Struggling to keep my towel in place, I led him into my kitchen and tentatively pointed toward the home of the Rodent of Unusual Size. I could hear the beast hissing and growling inside, batting at the closed door with its claws. I was surprised it hadn’t managed to eat its way through yet. But somehow my would-be rescuer seemed far more interested in looking around, noting the pile of luggage by the door.

“Haven’t had much time to unpack yet, huh?” he asked. I glared at him. He shrugged. “Fine, fine, critter crisis. I’m on it.”

He opened the cupboard door, let out a horrified gasp, and slammed it shut. He grabbed a grimy old spatula I’d left on the counter during my rummaging and slid it through the cupboard handles, trapping the monster inside. He turned on me, his face grave while his amber eyes twinkled. “You’re right. I’m going to have to call in the big guns.”

He disappeared out the door on quick, quiet feet. I stared after him, wondering if I’d just invited help from a complete lunatic, when the early-evening breeze filtering in through the back door reminded me that I was standing there in just a towel.
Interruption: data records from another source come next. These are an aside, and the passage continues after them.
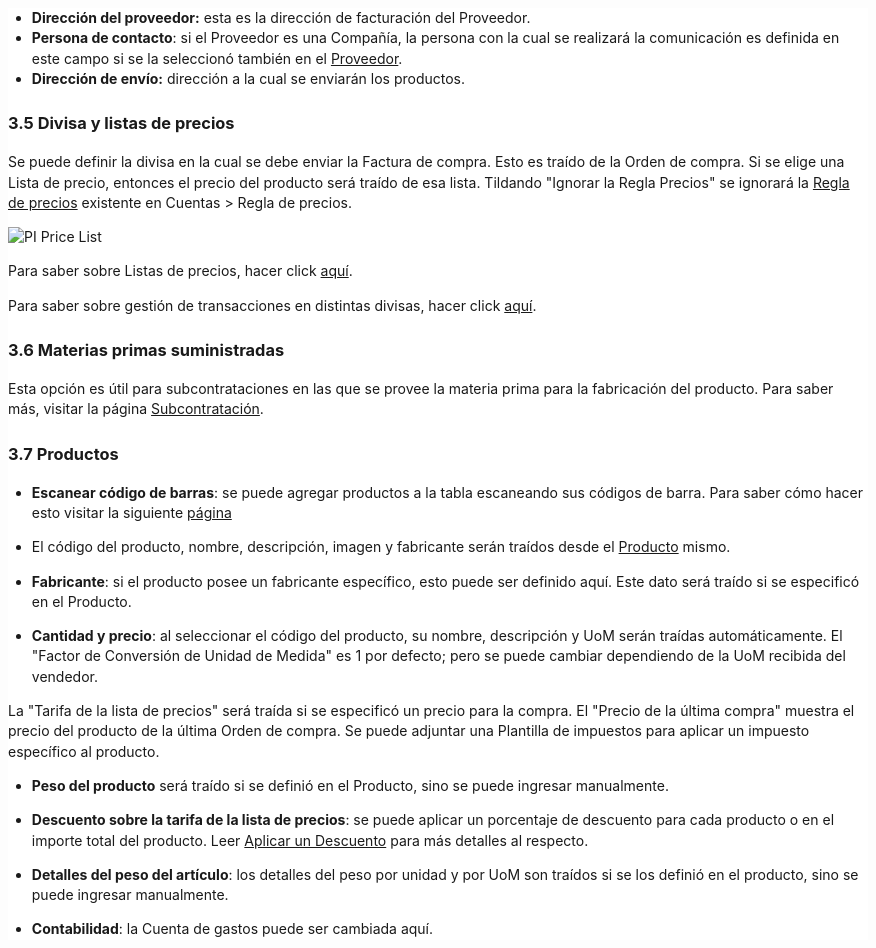 * **Dirección del proveedor:** esta es la dirección de facturación del Proveedor.
* **Persona de contacto**: si el Proveedor es una Compañía, la persona con la cual se realizará la comunicación es definida en este campo si se la seleccionó también en el [Proveedor](/docs/user/manual/es/buying/supplier).
* **Dirección de envío:** dirección a la cual se enviarán los productos.

### 3.5 Divisa y listas de precios
Se puede definir la divisa en la cual se debe enviar la Factura de compra. Esto es traído de la Orden de compra. Si se elige una Lista de precio, entonces el precio del producto será traído de esa lista. Tildando "Ignorar la Regla Precios" se ignorará la [Regla de precios](/docs/user/manual/es/accounts/pricing-rule) existente en Cuentas > Regla de precios.

![PI Price List](/docs/assets/img/accounts/pi-price-list.png)

Para saber sobre Listas de precios, hacer click [aquí](/docs/user/manual/es/stock/price-lists).

Para saber sobre gestión de transacciones en distintas divisas, hacer click [aquí](/docs/user/manual/es/accounts/articles/managing-transactions-in-multiple-currency).

### 3.6 Materias primas suministradas

Esta opción es útil para subcontrataciones en las que se provee la materia prima para la fabricación del producto. Para saber más, visitar la página [Subcontratación](/docs/user/manual/en/manufacturing/subcontracting).

### 3.7 Productos

* **Escanear código de barras**: se puede agregar productos a la tabla escaneando sus códigos de barra. Para saber cómo hacer esto visitar la siguiente [página](/docs/user/manual/es/stock/articles/track-items-using-barcode)

* El código del producto, nombre, descripción, imagen y fabricante serán traídos desde el [Producto](/docs/user/manual/es/stock/item) mismo.

* **Fabricante**: si el producto posee un fabricante específico, esto puede ser definido aquí. Este dato será traído si se especificó en el Producto.

* **Cantidad y precio**: al seleccionar el código del producto, su nombre, descripción y UoM serán traídas automáticamente. El "Factor de Conversión de Unidad de Medida" es 1 por defecto; pero se puede cambiar dependiendo de la UoM recibida del vendedor.

La "Tarifa de la lista de precios" será traída si se especificó un precio para la compra. El "Precio de la última compra" muestra el precio del producto de la última Orden de compra. Se puede adjuntar una Plantilla de impuestos para aplicar un impuesto específico al producto.

* **Peso del producto** será traído si se definió en el Producto, sino se puede ingresar manualmente.

* **Descuento sobre la tarifa de la lista de precios**: se puede aplicar un porcentaje de descuento para cada producto o en el importe total del producto. Leer [Aplicar un Descuento](/docs/user/manual/es/selling/articles/applying-discount) para más detalles al respecto.

* **Detalles del peso del artículo**: los detalles del peso por unidad y por UoM son traídos si se los definió en el producto, sino se puede ingresar manualmente.

* **Contabilidad**: la Cuenta de gastos puede ser cambiada aquí.
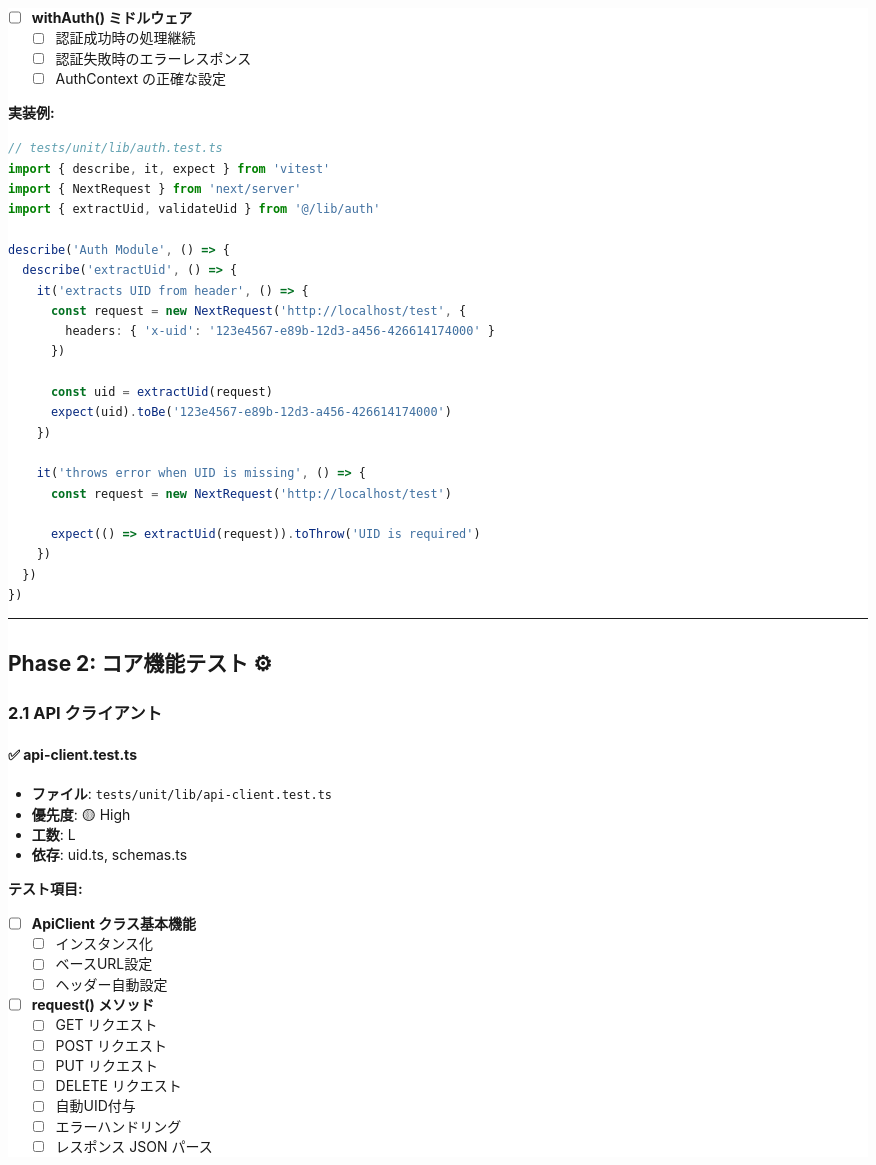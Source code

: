 - [ ] **withAuth() ミドルウェア**
  - [ ] 認証成功時の処理継続
  - [ ] 認証失敗時のエラーレスポンス
  - [ ] AuthContext の正確な設定

**実装例:**
```typescript
// tests/unit/lib/auth.test.ts
import { describe, it, expect } from 'vitest'
import { NextRequest } from 'next/server'
import { extractUid, validateUid } from '@/lib/auth'

describe('Auth Module', () => {
  describe('extractUid', () => {
    it('extracts UID from header', () => {
      const request = new NextRequest('http://localhost/test', {
        headers: { 'x-uid': '123e4567-e89b-12d3-a456-426614174000' }
      })
      
      const uid = extractUid(request)
      expect(uid).toBe('123e4567-e89b-12d3-a456-426614174000')
    })

    it('throws error when UID is missing', () => {
      const request = new NextRequest('http://localhost/test')
      
      expect(() => extractUid(request)).toThrow('UID is required')
    })
  })
})
```

---

## Phase 2: コア機能テスト ⚙️

### 2.1 API クライアント

#### ✅ api-client.test.ts
- **ファイル**: `tests/unit/lib/api-client.test.ts`
- **優先度**: 🟡 High
- **工数**: L
- **依存**: uid.ts, schemas.ts

**テスト項目:**
- [ ] **ApiClient クラス基本機能**
  - [ ] インスタンス化
  - [ ] ベースURL設定
  - [ ] ヘッダー自動設定

- [ ] **request() メソッド**
  - [ ] GET リクエスト
  - [ ] POST リクエスト
  - [ ] PUT リクエスト
  - [ ] DELETE リクエスト
  - [ ] 自動UID付与
  - [ ] エラーハンドリング
  - [ ] レスポンス JSON パース
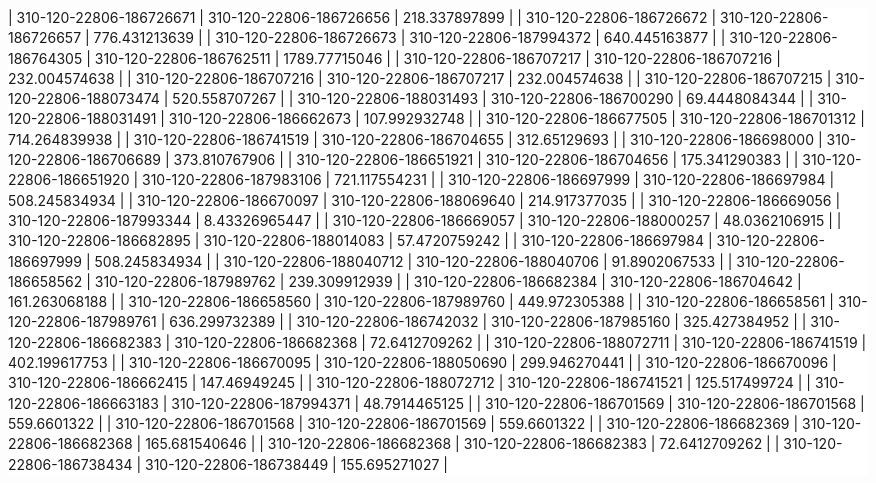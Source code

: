 | 310-120-22806-186726671 | 310-120-22806-186726656 | 218.337897899 |
| 310-120-22806-186726672 | 310-120-22806-186726657 | 776.431213639 |
| 310-120-22806-186726673 | 310-120-22806-187994372 | 640.445163877 |
| 310-120-22806-186764305 | 310-120-22806-186762511 | 1789.77715046 |
| 310-120-22806-186707217 | 310-120-22806-186707216 | 232.004574638 |
| 310-120-22806-186707216 | 310-120-22806-186707217 | 232.004574638 |
| 310-120-22806-186707215 | 310-120-22806-188073474 | 520.558707267 |
| 310-120-22806-188031493 | 310-120-22806-186700290 | 69.4448084344 |
| 310-120-22806-188031491 | 310-120-22806-186662673 | 107.992932748 |
| 310-120-22806-186677505 | 310-120-22806-186701312 | 714.264839938 |
| 310-120-22806-186741519 | 310-120-22806-186704655 | 312.65129693 |
| 310-120-22806-186698000 | 310-120-22806-186706689 | 373.810767906 |
| 310-120-22806-186651921 | 310-120-22806-186704656 | 175.341290383 |
| 310-120-22806-186651920 | 310-120-22806-187983106 | 721.117554231 |
| 310-120-22806-186697999 | 310-120-22806-186697984 | 508.245834934 |
| 310-120-22806-186670097 | 310-120-22806-188069640 | 214.917377035 |
| 310-120-22806-186669056 | 310-120-22806-187993344 | 8.43326965447 |
| 310-120-22806-186669057 | 310-120-22806-188000257 | 48.0362106915 |
| 310-120-22806-186682895 | 310-120-22806-188014083 | 57.4720759242 |
| 310-120-22806-186697984 | 310-120-22806-186697999 | 508.245834934 |
| 310-120-22806-188040712 | 310-120-22806-188040706 | 91.8902067533 |
| 310-120-22806-186658562 | 310-120-22806-187989762 | 239.309912939 |
| 310-120-22806-186682384 | 310-120-22806-186704642 | 161.263068188 |
| 310-120-22806-186658560 | 310-120-22806-187989760 | 449.972305388 |
| 310-120-22806-186658561 | 310-120-22806-187989761 | 636.299732389 |
| 310-120-22806-186742032 | 310-120-22806-187985160 | 325.427384952 |
| 310-120-22806-186682383 | 310-120-22806-186682368 | 72.6412709262 |
| 310-120-22806-188072711 | 310-120-22806-186741519 | 402.199617753 |
| 310-120-22806-186670095 | 310-120-22806-188050690 | 299.946270441 |
| 310-120-22806-186670096 | 310-120-22806-186662415 | 147.46949245 |
| 310-120-22806-188072712 | 310-120-22806-186741521 | 125.517499724 |
| 310-120-22806-186663183 | 310-120-22806-187994371 | 48.7914465125 |
| 310-120-22806-186701569 | 310-120-22806-186701568 | 559.6601322 |
| 310-120-22806-186701568 | 310-120-22806-186701569 | 559.6601322 |
| 310-120-22806-186682369 | 310-120-22806-186682368 | 165.681540646 |
| 310-120-22806-186682368 | 310-120-22806-186682383 | 72.6412709262 |
| 310-120-22806-186738434 | 310-120-22806-186738449 | 155.695271027 |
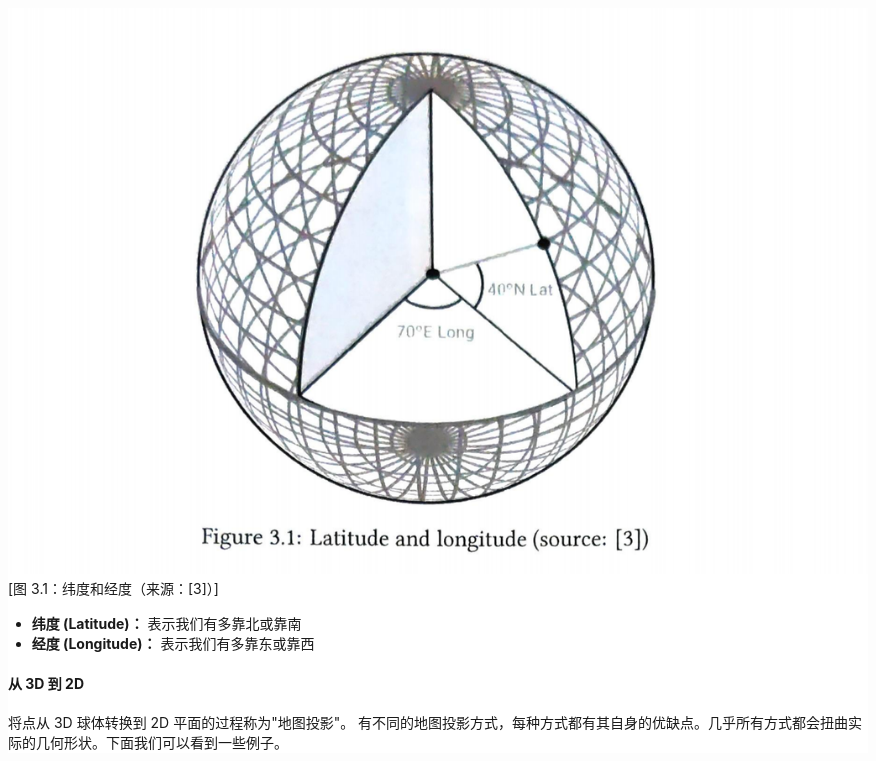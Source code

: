![图 3.1：纬度和经度](../images/v2/chapter03/Figure3.1.png)  
[图 3.1：纬度和经度（来源：[3]）]

*   **纬度 (Latitude)：** 表示我们有多靠北或靠南
*   **经度 (Longitude)：** 表示我们有多靠东或靠西

#### 从 3D 到 2D
将点从 3D 球体转换到 2D 平面的过程称为"地图投影"。
有不同的地图投影方式，每种方式都有其自身的优缺点。几乎所有方式都会扭曲实际的几何形状。下面我们可以看到一些例子。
I scrambled over to my suitcase and threw on a loose peasant skirt and a blue tank top. I wondered what he meant by “big guns.” Was he calling the police? The National Guard? MI5?

I was slipping on a pair of knickers under my skirt just as my bare-chested hero came bounding back into the kitchen with a large, lidded pot and a spoon.

“Are you going to cook it?” I gasped, ignoring the bald-faced grin he gave my lower quadrants as the floaty blue skirt fell back into place.

“Well, my uncle Ray favors a good roast possum. He says it tastes like chicken,” he drawled, holding the lid over his thick forearm like a shield as he tapped the spatula out of place. “Personally, I have to wonder if he’s eaten chicken that tastes like ass, but that’s neither here nor there.”

I darted away as he opened the cupboard door. A feral growl echoed through the empty house as he maneuvered the pot over the front of the cupboard. He used the wooden spoon to reach over the grumpy animal and nudge the possum into the pot. Slapping the lid over it, he turned and gave me a proud grin.

“Thank you.” I sighed. “Really, I don’t know what I would have done—”

The giant rat began thrashing around inside the pot and making the lid dance.

“I want that thing tested for steroids!” I yelped.

“It’s just a baby,” he said, placing one of his ham-sized hands on the lid. “These things burrow in pretty much wherever they want to, doors and walls be damned.”

“This is a baby?” I peered down at the dancing pot. “How big do the mothers get?”

He shrugged. “Better question: where is his mama?”

“Oh,” I groaned as he opened the back door, crossed the yard, and gently shook the possum out of the pot and into the tall grass near the trees. I called after him, “Why did you have to say that? I have to sleep here!”

Climbing my back steps, he looked far more relaxed than he should have been after evicting a vicious furred fiend from my kitchen. Shirtless. “I have to sleep here, too. And if it makes you feel better, there’s a good chance that the mama could be sleepin’ under my side of the house,” he told me. “I’m Jed, by the way.”

I giggled, a hysterical edge glinting under the laughter, as he extended his hand toward me. “You’re kidding.”